One lesson evident from the literature is the importance of fostering a shared and precise vocabulary to concretize discussions among technologists and policymakers. Definitional specificity can be lacking in conversations only framed around AI, which can conflate sci-fi with the technically feasible. Substantive literature looks at the intersection of AI, social agents, and policy implications (e.g. Ishii, 2019; Subramanian, 2017).

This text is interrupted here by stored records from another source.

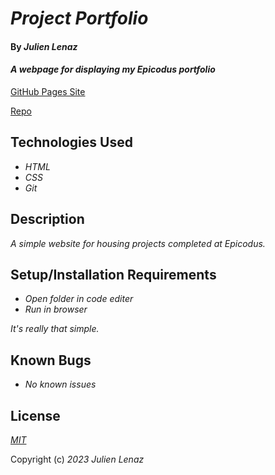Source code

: # _Project Portfolio_

#### By _**Julien Lenaz**_

#### _A webpage for displaying my Epicodus portfolio_

[GitHub Pages Site](https://julienlen.github.io/portfolio/)

[Repo](https://github.com/julienlen/portfolio)

## Technologies Used

* _HTML_
* _CSS_
* _Git_

## Description

_A simple website for housing projects completed at Epicodus._

## Setup/Installation Requirements

* _Open folder in code editer_
* _Run in browser_

_It's really that simple._

## Known Bugs

* _No known issues_

## License

_[MIT](https://choosealicense.com/licenses/mit/)_

Copyright (c) _2023_ _Julien Lenaz_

The inclusion of a social agent framing – such as a chatbot – would provide more contextualization for policy for technology with social capabilities by foregrounding the mechanisms of interactivity. While currently a legally undefined category, chatbots that employ AI in medical or legal professional contexts or in interactions with children warrant particular attention that is not fully addressed in policy proposals such as the EU AI Act. (Leaua & Didu, 2021).
Given the proliferation of science fiction stories that perpetuate existential fears around fully agentic, superintelligent robots, it’s not surprising that the invocation of robots and policy would lend itself towards more ethical or philosophical discussions around “robot rights” (e.g., Ashrafian 2015; Robertson, 2014; Sharkey 2017). This is indicative of how social agents, through their social interactivity, force reflection on what it means to be human. That in turn should be concretely used to reinforce the importance of human rights right now, such as those begun by the Rathenau Instituut’s report and Mpinga et al.’s review of human rights in research on AI.
Because they’re predicated around the development of the interfaces that enable interaction, social agents both pose unique risks while also grounding conversations of the novelty and threat of AI to the innate human-ness of interactivity. The literature on social agents is positioned to substantively further existing discussions for both technologists and policymakers – a critical relationship especially given that these technologies are still very much in progress. Through this ongoing review, then, we aim to contribute to this relationship-building and knowledge transfer.